INPUT MATERIAL:
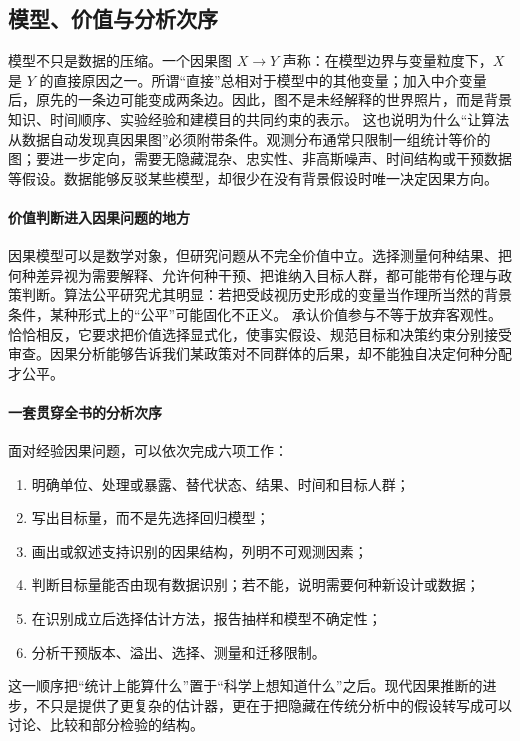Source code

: \subsection{模型、价值与分析次序}

模型不只是数据的压缩。一个因果图 $X\rightarrow Y$ 声称：在模型边界与变量粒度下，$X$ 是 $Y$ 的直接原因之一。所谓“直接”总相对于模型中的其他变量；加入中介变量后，原先的一条边可能变成两条边。因此，图不是未经解释的世界照片，而是背景知识、时间顺序、实验经验和建模目的共同约束的表示。
这也说明为什么“让算法从数据自动发现真因果图”必须附带条件。观测分布通常只限制一组统计等价的图；要进一步定向，需要无隐藏混杂、忠实性、非高斯噪声、时间结构或干预数据等假设。数据能够反驳某些模型，却很少在没有背景假设时唯一决定因果方向。

\paragraph{价值判断进入因果问题的地方}

因果模型可以是数学对象，但研究问题从不完全价值中立。选择测量何种结果、把何种差异视为需要解释、允许何种干预、把谁纳入目标人群，都可能带有伦理与政策判断。算法公平研究尤其明显：若把受歧视历史形成的变量当作理所当然的背景条件，某种形式上的“公平”可能固化不正义。
承认价值参与不等于放弃客观性。恰恰相反，它要求把价值选择显式化，使事实假设、规范目标和决策约束分别接受审查。因果分析能够告诉我们某政策对不同群体的后果，却不能独自决定何种分配才公平。

\paragraph{一套贯穿全书的分析次序}

面对经验因果问题，可以依次完成六项工作：

\begin{enumerate}
  \item 明确单位、处理或暴露、替代状态、结果、时间和目标人群；
  \item 写出目标量，而不是先选择回归模型；
  \item 画出或叙述支持识别的因果结构，列明不可观测因素；
  \item 判断目标量能否由现有数据识别；若不能，说明需要何种新设计或数据；
  \item 在识别成立后选择估计方法，报告抽样和模型不确定性；
  \item 分析干预版本、溢出、选择、测量和迁移限制。
\end{enumerate}

这一顺序把“统计上能算什么”置于“科学上想知道什么”之后。现代因果推断的进步，不只是提供了更复杂的估计器，更在于把隐藏在传统分析中的假设转写成可以讨论、比较和部分检验的结构。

THE PROBLEM:
Please copy out each line of the data in which the word "item" occurs.

SOLUTION TO THIS PROBLEM:
  \item 明确单位、处理或暴露、替代状态、结果、时间和目标人群；
  \item 写出目标量，而不是先选择回归模型；
  \item 画出或叙述支持识别的因果结构，列明不可观测因素；
  \item 判断目标量能否由现有数据识别；若不能，说明需要何种新设计或数据；
  \item 在识别成立后选择估计方法，报告抽样和模型不确定性；
  \item 分析干预版本、溢出、选择、测量和迁移限制。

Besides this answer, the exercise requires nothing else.